Pas na de opnames van de tv-serie De Joodse Raad, Alain de Levita was producent en coregisseur, besefte hij: dit gaat over mijn eigen familie.

“Het kantoor van de Joodse Raad zat op de Nieuwe Keizersgracht, daar hebben we ook echt opnames gemaakt. Voor de deur draaiden we een scène met figuranten die speelden dat ze allemaal een sperre wilden, een vrijstelling van deportatie. Op dat moment voel je hoe wanhopig Joden moeten zijn geweest tijdens de oorlog.”

“Maar ik was aan het werk, ik legde niet de connectie met mijn eigen familiegeschiedenis.

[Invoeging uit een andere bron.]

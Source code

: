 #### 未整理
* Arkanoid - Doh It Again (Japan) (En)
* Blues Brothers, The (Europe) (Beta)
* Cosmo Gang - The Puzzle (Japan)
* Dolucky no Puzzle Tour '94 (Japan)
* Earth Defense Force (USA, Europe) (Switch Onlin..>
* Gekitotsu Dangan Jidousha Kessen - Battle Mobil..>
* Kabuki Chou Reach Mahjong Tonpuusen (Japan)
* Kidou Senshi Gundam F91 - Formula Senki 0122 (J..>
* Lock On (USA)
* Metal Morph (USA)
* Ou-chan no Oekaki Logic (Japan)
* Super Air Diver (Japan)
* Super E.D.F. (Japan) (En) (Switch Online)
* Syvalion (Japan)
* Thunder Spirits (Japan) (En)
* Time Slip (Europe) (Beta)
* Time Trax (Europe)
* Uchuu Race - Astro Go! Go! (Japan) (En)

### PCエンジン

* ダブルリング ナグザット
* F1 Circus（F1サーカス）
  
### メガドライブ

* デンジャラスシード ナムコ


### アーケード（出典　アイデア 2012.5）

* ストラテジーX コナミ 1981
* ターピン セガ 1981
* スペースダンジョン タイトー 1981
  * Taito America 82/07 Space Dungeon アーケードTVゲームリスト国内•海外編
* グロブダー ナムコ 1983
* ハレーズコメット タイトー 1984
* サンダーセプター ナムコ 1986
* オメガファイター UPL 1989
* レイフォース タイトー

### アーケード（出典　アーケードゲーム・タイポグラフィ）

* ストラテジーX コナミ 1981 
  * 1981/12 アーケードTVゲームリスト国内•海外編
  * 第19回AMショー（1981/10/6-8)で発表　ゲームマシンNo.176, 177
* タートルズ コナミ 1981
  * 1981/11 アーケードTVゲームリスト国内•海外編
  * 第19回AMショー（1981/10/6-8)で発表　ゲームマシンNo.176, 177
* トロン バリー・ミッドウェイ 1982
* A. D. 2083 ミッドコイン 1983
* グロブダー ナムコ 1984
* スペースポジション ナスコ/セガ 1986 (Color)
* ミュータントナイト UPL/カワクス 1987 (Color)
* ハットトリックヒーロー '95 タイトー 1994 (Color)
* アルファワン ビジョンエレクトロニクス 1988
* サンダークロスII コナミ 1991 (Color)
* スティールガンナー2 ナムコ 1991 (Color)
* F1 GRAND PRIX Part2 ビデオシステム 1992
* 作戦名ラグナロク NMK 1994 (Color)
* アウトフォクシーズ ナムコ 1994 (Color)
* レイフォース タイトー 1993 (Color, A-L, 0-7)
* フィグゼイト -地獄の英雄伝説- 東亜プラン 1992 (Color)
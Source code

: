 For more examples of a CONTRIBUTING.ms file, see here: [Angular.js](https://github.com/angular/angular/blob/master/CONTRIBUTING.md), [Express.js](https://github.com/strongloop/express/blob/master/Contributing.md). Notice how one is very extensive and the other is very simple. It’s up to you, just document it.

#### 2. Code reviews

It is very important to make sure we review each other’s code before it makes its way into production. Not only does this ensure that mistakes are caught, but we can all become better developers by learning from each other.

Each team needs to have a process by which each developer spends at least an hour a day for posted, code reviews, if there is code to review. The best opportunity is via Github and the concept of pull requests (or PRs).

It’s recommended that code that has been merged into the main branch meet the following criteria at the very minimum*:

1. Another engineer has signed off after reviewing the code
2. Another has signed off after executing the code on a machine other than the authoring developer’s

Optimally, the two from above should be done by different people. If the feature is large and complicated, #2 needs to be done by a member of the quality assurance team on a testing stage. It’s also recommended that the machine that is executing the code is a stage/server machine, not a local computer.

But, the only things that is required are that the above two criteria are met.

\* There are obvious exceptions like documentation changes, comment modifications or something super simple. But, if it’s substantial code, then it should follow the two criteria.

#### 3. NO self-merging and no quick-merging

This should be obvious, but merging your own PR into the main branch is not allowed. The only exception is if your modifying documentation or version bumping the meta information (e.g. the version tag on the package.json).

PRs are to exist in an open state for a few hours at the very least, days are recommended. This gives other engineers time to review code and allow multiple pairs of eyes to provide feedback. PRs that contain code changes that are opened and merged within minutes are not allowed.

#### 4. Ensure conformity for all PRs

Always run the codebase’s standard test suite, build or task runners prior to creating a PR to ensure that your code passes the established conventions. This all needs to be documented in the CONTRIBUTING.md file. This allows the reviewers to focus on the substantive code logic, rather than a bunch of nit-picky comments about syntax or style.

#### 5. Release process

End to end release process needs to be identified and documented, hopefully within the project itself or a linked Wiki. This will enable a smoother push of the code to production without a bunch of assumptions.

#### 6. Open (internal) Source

Toen de serie klaar was, bezocht ik een keer het Namenmonument aan de Weesperstraat. Het kantoor van de Joodse Raad kijkt uit op die plek. Ik zag de namen van al die De Levita’s onder elkaar staan.”

Later meer over die familie en de serie. Eerst een jeugd in Amsterdam. “We woonden op de Prinsengracht, tegenover het Amstelveld. Mijn tweelingbroer en ik waren schoffies, veel op straat. De grachtengordel was niet zo sjiekig als het nu is, er woonden vooral gewone mensen. Op het Amstelveld en in de Utrechtsestraat liepen hoeren, het was ’s avonds een soort rosse buurt.”

Alain de Levita produceerde en regisseerde serie De Joodse Raad: ‘Ik heb er geen moment aan gedacht dat Pierre Bokma niet Joods is’

“Het is een andere stad geworden. Zelf woon ik nu in de Concertgebouwbuurt, daar heb ik vijftien jaar geleden een huis gekocht. Pas toen ik er ging wonen zag ik hoe die buurt aan het veranderen was. Ik erger me als ik de Cornelis Schuytstraat moet oversteken.”

Waaraan dan?

“De veel te grote auto’s, het patserige gedrag, dat alles in die straat overpriced is. Ieder huis dat wordt verkocht moet volledig verbouwd worden, terwijl het er al gloednieuw uitziet. Alle kelders moeten worden uitgediept.”

“Ik begrijp niet waarom al die mensen per se op deze plek willen wonen, zo geweldig zijn die huizen niet. Als je een mooi nieuw huis wil hebben, kan dat ook in andere delen van de stad. Nou, ben ik een Amsterdammer of niet, met al dat gezeik over de stad?”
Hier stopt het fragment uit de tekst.